As Rockefeller shows, the federal government’s antitrust statutes–the Sherman Act and the Clayton Act–are vague, and so overbroad that they would forbid most ordinary economic activity. Accordingly, the courts and enforcement agencies have developed doctrines and rules to implement the statutes.

Vague Rules

Unfortunately, many of the rules created by courts and agencies are themselves vague and constantly changing, and their application is impossible to predict.

Rockefeller’s chapter on mergers is especially persuasive. He explains how Supreme Court decisions from the 1960s gave the government carte blanche to block mergers. In recent decades, the government has used this power much less aggressively, but no one can predict which mergers will be blocked.

Likewise, the chapter on monopolization shows how businessmen are subjected to a legal regime in which “Everything is relevant and nothing is determinative,” so that a business that is conscientiously trying to obey the antitrust laws cannot tell whether antitrust enforcers will claim a particular action is an effort to monopolize. “This is not the rule of law but of roulette,” Rockefeller observes.

Possible Hypothetical

The chapter on tying (e.g., “You can buy my sewing machine only if you also agree to purchase thread for the machine from me.”) starts off well with a standard libertarian critique of tying: that there is only one monopoly profit to be had, and it does not matter whether the monopolist extracts the profit all at once (from the sale of the sewing machine) or gradually (from high-priced thread).

But then we are told of new research from professors Thomas Krattenmaker and Steven Salop showing tying can in certain circumstances be used to obtain a new monopoly, not just to exploit an existing one. Rockefeller dismisses the theory because it is “Explained with the help of charts and not easily understood” and because “a hypothetical condition” described by academic economists might not exist in the real world.

Yet Rockefeller offers not the slightest evidence to convince the reader that the Krattenmaker/Salop conditions do not sometimes prevail in the real world.

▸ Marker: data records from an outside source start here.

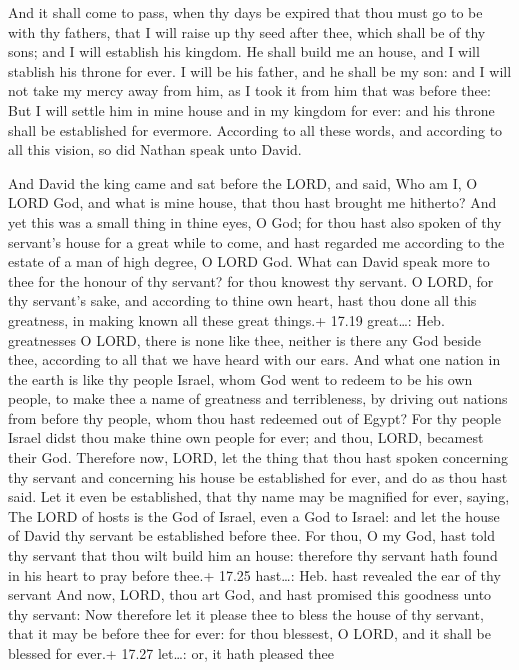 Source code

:  And it shall come to pass, when thy days be expired that
thou must go to be with thy fathers, that I will raise up thy seed after
thee, which shall be of thy sons; and I will establish his kingdom.
 He shall build me an house, and I will stablish his throne
for ever.  I will be his father, and he shall be my son:
and I will not take my mercy away from him, as I took it from him that
was before thee:  But I will settle him in mine house and
in my kingdom for ever: and his throne shall be established for
evermore.  According to all these words, and according to
all this vision, so did Nathan speak unto David.

 And David the king came and sat before the LORD, and
said, Who am I, O LORD God, and what is mine house, that thou hast
brought me hitherto?  And yet this was a small thing in
thine eyes, O God; for thou hast also spoken of thy servant's house for
a great while to come, and hast regarded me according to the estate of a
man of high degree, O LORD God.  What can David speak more
to thee for the honour of thy servant? for thou knowest thy servant.
 O LORD, for thy servant's sake, and according to thine own
heart, hast thou done all this greatness, in making known all these
great things.+ 17.19 great\ldots: Heb. greatnesses  O LORD,
there is none like thee, neither is there any God beside thee, according
to all that we have heard with our ears.  And what one
nation in the earth is like thy people Israel, whom God went to redeem
to be his own people, to make thee a name of greatness and terribleness,
by driving out nations from before thy people, whom thou hast redeemed
out of Egypt?  For thy people Israel didst thou make thine
own people for ever; and thou, LORD, becamest their God. 
Therefore now, LORD, let the thing that thou hast spoken concerning thy
servant and concerning his house be established for ever, and do as thou
hast said.  Let it even be established, that thy name may
be magnified for ever, saying, The LORD of hosts is the God of Israel,
even a God to Israel: and let the house of David thy servant be
established before thee.  For thou, O my God, hast told thy
servant that thou wilt build him an house: therefore thy servant hath
found in his heart to pray before thee.+ 17.25 hast\ldots: Heb. hast
revealed the ear of thy servant  And now, LORD, thou art
God, and hast promised this goodness unto thy servant:  Now
therefore let it please thee to bless the house of thy servant, that it
may be before thee for ever: for thou blessest, O LORD, and it shall be
blessed for ever.+ 17.27 let\ldots: or, it hath pleased thee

In contrast to the rest of antitrust policy, there is a very clear rule on price-fixing: It is always illegal, and it is the only antitrust violation for which the government uses its criminal enforcement powers. Rockefeller notes there are some instances in which price-fixing may actually improve economic efficiency, and that government sometimes creates cartels to engage in the very crimes that are otherwise forbidden.

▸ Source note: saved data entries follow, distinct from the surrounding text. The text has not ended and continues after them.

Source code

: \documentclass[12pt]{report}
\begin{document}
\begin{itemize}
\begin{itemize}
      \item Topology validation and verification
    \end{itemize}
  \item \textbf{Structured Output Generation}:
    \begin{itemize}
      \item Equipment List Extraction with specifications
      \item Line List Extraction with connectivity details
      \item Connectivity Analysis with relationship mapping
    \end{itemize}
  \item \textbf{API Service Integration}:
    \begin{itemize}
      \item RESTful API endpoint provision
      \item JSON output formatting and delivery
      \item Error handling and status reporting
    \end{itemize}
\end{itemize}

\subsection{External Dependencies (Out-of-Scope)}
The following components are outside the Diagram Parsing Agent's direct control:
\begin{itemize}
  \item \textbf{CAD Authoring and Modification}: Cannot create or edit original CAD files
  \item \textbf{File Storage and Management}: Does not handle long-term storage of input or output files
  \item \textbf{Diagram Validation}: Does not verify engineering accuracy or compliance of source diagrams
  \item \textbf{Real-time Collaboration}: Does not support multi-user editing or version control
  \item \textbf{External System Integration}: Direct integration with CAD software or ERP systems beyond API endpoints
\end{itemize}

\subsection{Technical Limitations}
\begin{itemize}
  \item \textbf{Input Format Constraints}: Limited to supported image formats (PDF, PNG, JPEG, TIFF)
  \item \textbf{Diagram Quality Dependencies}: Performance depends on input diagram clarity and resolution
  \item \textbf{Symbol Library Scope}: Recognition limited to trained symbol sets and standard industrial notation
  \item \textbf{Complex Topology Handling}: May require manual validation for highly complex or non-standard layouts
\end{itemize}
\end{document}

But Rockefeller does not prove why a carefully tailored antitrust rule against price-fixing, enforced only with civil sanctions, would not promote efficiency.

Bigoted, Ignorant Claim

The weakest part of the book is Rockefeller’s insistence that antitrust is like a religion because (he claims) people believe in it based on blind faith instead of factual inquiry and because (he says) antitrust and religion both impose vague, shifting mandates.

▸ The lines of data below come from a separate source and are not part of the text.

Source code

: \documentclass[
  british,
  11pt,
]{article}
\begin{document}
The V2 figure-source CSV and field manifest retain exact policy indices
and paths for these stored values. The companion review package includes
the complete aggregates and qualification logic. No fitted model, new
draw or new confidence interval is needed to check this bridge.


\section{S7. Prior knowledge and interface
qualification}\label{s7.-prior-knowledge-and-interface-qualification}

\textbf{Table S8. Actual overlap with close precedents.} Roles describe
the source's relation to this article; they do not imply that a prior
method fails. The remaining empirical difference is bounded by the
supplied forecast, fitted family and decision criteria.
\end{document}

That is a bigoted and ignorant claim. Orthodox Judaism, to name one of many possible examples, imposes many rules that rarely change and are extremely easy to understand (and obey, if one chooses).

Likewise, the world of religious thought is replete with great minds, such as Thomas Aquinas and John Locke, whose analysis is based on reason instead of blind faith.

Similarly, Rockefeller’s examples of quasi-religious faith in antitrust are weak. He notes, for instance, that legal writers personify antitrust with phrases such as “the task of antitrust.” But this is simply a common mode of scholarly expression. Such locutions are hardly evidence of blind faith in a particular law.

Pessimistic Conclusion

The book pessimistically concludes antitrust reform is futile. One reason, Rockefeller says, is that the now-large body of antitrust experts, represented by the Antitrust Section of the American Bar Association, has a strong economic interest in keeping antitrust alive.

Rockefeller has written a convincing critique of many aspects of antitrust enforcement, but the book is weakened by overstatement.

Although there may be good arguments showing the Sherman and Clayton Acts should never have been enacted, and that antitrust provides no benefits to the economy, the only people who would accept such claims based solely on The Antitrust Religion are readers acting on blind faith.


David Kopel (www.davekopel.org) writes frequently on technology issues for The Heartland Institute. He is also research director of the Independence Institute in Golden, Colorado.